§ PROBLEM TO SOLVE:
Each line of the data below between the one containing "(G\+M\+A\+C\+\_\+\+S\+T2\+C\+W00) Compare Value" and the one containing "and the temporary", both included, is to be repeated exactly. Please omit pictures.

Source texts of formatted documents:
-------
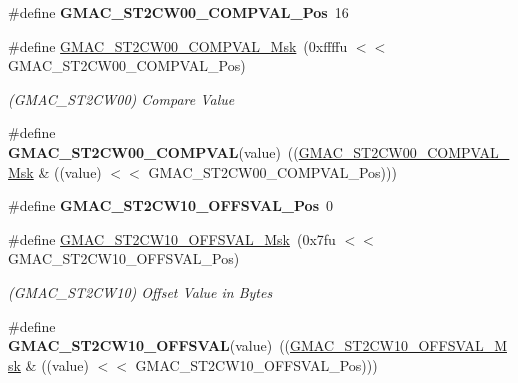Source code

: \begin{DoxyCompactItemize}
\item 
\mbox{\label{group__SAMV71__GMAC_ga0e7d568d3dfbe2b28ea917847ad715ad}} 
\#define {\bfseries G\+M\+A\+C\+\_\+\+S\+T2\+C\+W00\+\_\+\+C\+O\+M\+P\+V\+A\+L\+\_\+\+Pos}~16
\item 
\mbox{\label{group__SAMV71__GMAC_ga9e15226a0db8a1f3e35ab499ef9c9971}} 
\#define \mbox{\hyperlink{group__SAMV71__GMAC_ga9e15226a0db8a1f3e35ab499ef9c9971}{G\+M\+A\+C\+\_\+\+S\+T2\+C\+W00\+\_\+\+C\+O\+M\+P\+V\+A\+L\+\_\+\+Msk}}~(0xffffu $<$$<$ G\+M\+A\+C\+\_\+\+S\+T2\+C\+W00\+\_\+\+C\+O\+M\+P\+V\+A\+L\+\_\+\+Pos)
\begin{DoxyCompactList}\small\item\em (G\+M\+A\+C\+\_\+\+S\+T2\+C\+W00) Compare Value \end{DoxyCompactList}\item 
\mbox{\label{group__SAMV71__GMAC_ga935fe8c271a3b1fd8cc7b23bb2df6444}} 
\#define {\bfseries G\+M\+A\+C\+\_\+\+S\+T2\+C\+W00\+\_\+\+C\+O\+M\+P\+V\+AL}(value)~((\mbox{\hyperlink{group__SAMV71__GMAC_ga9e15226a0db8a1f3e35ab499ef9c9971}{G\+M\+A\+C\+\_\+\+S\+T2\+C\+W00\+\_\+\+C\+O\+M\+P\+V\+A\+L\+\_\+\+Msk}} \& ((value) $<$$<$ G\+M\+A\+C\+\_\+\+S\+T2\+C\+W00\+\_\+\+C\+O\+M\+P\+V\+A\+L\+\_\+\+Pos)))
\item 
\mbox{\label{group__SAMV71__GMAC_gaf630978e5a8d5b8f76322f7a967e39d0}} 
\#define {\bfseries G\+M\+A\+C\+\_\+\+S\+T2\+C\+W10\+\_\+\+O\+F\+F\+S\+V\+A\+L\+\_\+\+Pos}~0
\item 
\mbox{\label{group__SAMV71__GMAC_gae900e27a75eabf8330e037cd615f7b51}} 
\#define \mbox{\hyperlink{group__SAMV71__GMAC_gae900e27a75eabf8330e037cd615f7b51}{G\+M\+A\+C\+\_\+\+S\+T2\+C\+W10\+\_\+\+O\+F\+F\+S\+V\+A\+L\+\_\+\+Msk}}~(0x7fu $<$$<$ G\+M\+A\+C\+\_\+\+S\+T2\+C\+W10\+\_\+\+O\+F\+F\+S\+V\+A\+L\+\_\+\+Pos)
\begin{DoxyCompactList}\small\item\em (G\+M\+A\+C\+\_\+\+S\+T2\+C\+W10) Offset Value in Bytes \end{DoxyCompactList}\item 
\mbox{\label{group__SAMV71__GMAC_gae825778fadbaf984dcd819d9992895f8}} 
\#define {\bfseries G\+M\+A\+C\+\_\+\+S\+T2\+C\+W10\+\_\+\+O\+F\+F\+S\+V\+AL}(value)~((\mbox{\hyperlink{group__SAMV71__GMAC_gae900e27a75eabf8330e037cd615f7b51}{G\+M\+A\+C\+\_\+\+S\+T2\+C\+W10\+\_\+\+O\+F\+F\+S\+V\+A\+L\+\_\+\+Msk}} \& ((value) $<$$<$ G\+M\+A\+C\+\_\+\+S\+T2\+C\+W10\+\_\+\+O\+F\+F\+S\+V\+A\+L\+\_\+\+Pos)))

\end{DoxyCompactItemize}
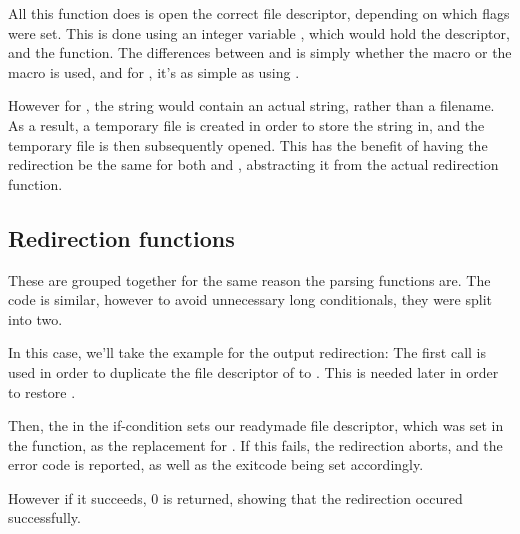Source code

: \documentclass[12pt, a4paper]{report}
\begin{document}
                All this function does is open the correct file descriptor,
                depending on which flags were set. This is done using an
                integer variable , which would hold the descriptor,
                and the  function. The differences between \tx{>}
                and \tx{>>>} is simply whether the  macro or the 
                 macro is used, and for \tx{<}, it's as simple as
                using .

                However for \tx{<<<}, the  string would contain an 
                actual string, rather than a filename. As a result, a temporary
                file  is created in order to store the string in,
                and the temporary file is then subsequently opened. This has the
                benefit of having the redirection be the same for both \tx{<<<}
                and \tx{<}, abstracting it from the actual redirection function.
                \clearpage
            \subsection{Redirection functions}
                These are grouped together for the same reason the parsing
                functions are. The code is similar, however to avoid 
                unnecessary long conditionals, they were split into two.

                In this case, we'll take the example for the output redirection:
                \begingroup
                    \fontsize{10pt}{10pt}\selectfont
                \endgroup
                The first  call is used in order to duplicate the file
                descriptor of  to . This is needed later
                in order to restore .

                Then, the  in the if-condition sets our readymade 
                file descriptor, which was set in the  function,
                as the replacement for . If this fails, the redirection
                aborts, and the error code is reported, as well as the exitcode 
                being set accordingly.

                However if it succeeds, 0 is returned, showing that the redirection
                occured successfully. 
\end{document}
-------
§ WRITTEN SOLUTION:
\begin{DoxyCompactList}\small\item\em (G\+M\+A\+C\+\_\+\+S\+T2\+C\+W00) Compare Value \end{DoxyCompactList}\item 
\mbox{\label{group__SAMV71__GMAC_ga935fe8c271a3b1fd8cc7b23bb2df6444}} 
\#define {\bfseries G\+M\+A\+C\+\_\+\+S\+T2\+C\+W00\+\_\+\+C\+O\+M\+P\+V\+AL}(value)~((\mbox{\hyperlink{group__SAMV71__GMAC_ga9e15226a0db8a1f3e35ab499ef9c9971}{G\+M\+A\+C\+\_\+\+S\+T2\+C\+W00\+\_\+\+C\+O\+M\+P\+V\+A\+L\+\_\+\+Msk}} \& ((value) $<$$<$ G\+M\+A\+C\+\_\+\+S\+T2\+C\+W00\+\_\+\+C\+O\+M\+P\+V\+A\+L\+\_\+\+Pos)))
\item 
\mbox{\label{group__SAMV71__GMAC_gaf630978e5a8d5b8f76322f7a967e39d0}} 
\#define {\bfseries G\+M\+A\+C\+\_\+\+S\+T2\+C\+W10\+\_\+\+O\+F\+F\+S\+V\+A\+L\+\_\+\+Pos}~0
\item 
\mbox{\label{group__SAMV71__GMAC_gae900e27a75eabf8330e037cd615f7b51}} 
\#define \mbox{\hyperlink{group__SAMV71__GMAC_gae900e27a75eabf8330e037cd615f7b51}{G\+M\+A\+C\+\_\+\+S\+T2\+C\+W10\+\_\+\+O\+F\+F\+S\+V\+A\+L\+\_\+\+Msk}}~(0x7fu $<$$<$ G\+M\+A\+C\+\_\+\+S\+T2\+C\+W10\+\_\+\+O\+F\+F\+S\+V\+A\+L\+\_\+\+Pos)
\begin{DoxyCompactList}\small\item\em (G\+M\+A\+C\+\_\+\+S\+T2\+C\+W10) Offset Value in Bytes \end{DoxyCompactList}\item 
\mbox{\label{group__SAMV71__GMAC_gae825778fadbaf984dcd819d9992895f8}} 
\#define {\bfseries G\+M\+A\+C\+\_\+\+S\+T2\+C\+W10\+\_\+\+O\+F\+F\+S\+V\+AL}(value)~((\mbox{\hyperlink{group__SAMV71__GMAC_gae900e27a75eabf8330e037cd615f7b51}{G\+M\+A\+C\+\_\+\+S\+T2\+C\+W10\+\_\+\+O\+F\+F\+S\+V\+A\+L\+\_\+\+Msk}} \& ((value) $<$$<$ G\+M\+A\+C\+\_\+\+S\+T2\+C\+W10\+\_\+\+O\+F\+F\+S\+V\+A\+L\+\_\+\+Pos)))

\end{DoxyCompactItemize}
Source code

: \documentclass[12pt, a4paper]{report}
\begin{document}
                All this function does is open the correct file descriptor,
                depending on which flags were set. This is done using an
                integer variable , which would hold the descriptor,
                and the  function. The differences between \tx{>}
                and \tx{>>>} is simply whether the  macro or the 
                 macro is used, and for \tx{<}, it's as simple as
                using .

                However for \tx{<<<}, the  string would contain an 
                actual string, rather than a filename. As a result, a temporary
                file  is created in order to store the string in,
                and the temporary file is then subsequently opened. This has the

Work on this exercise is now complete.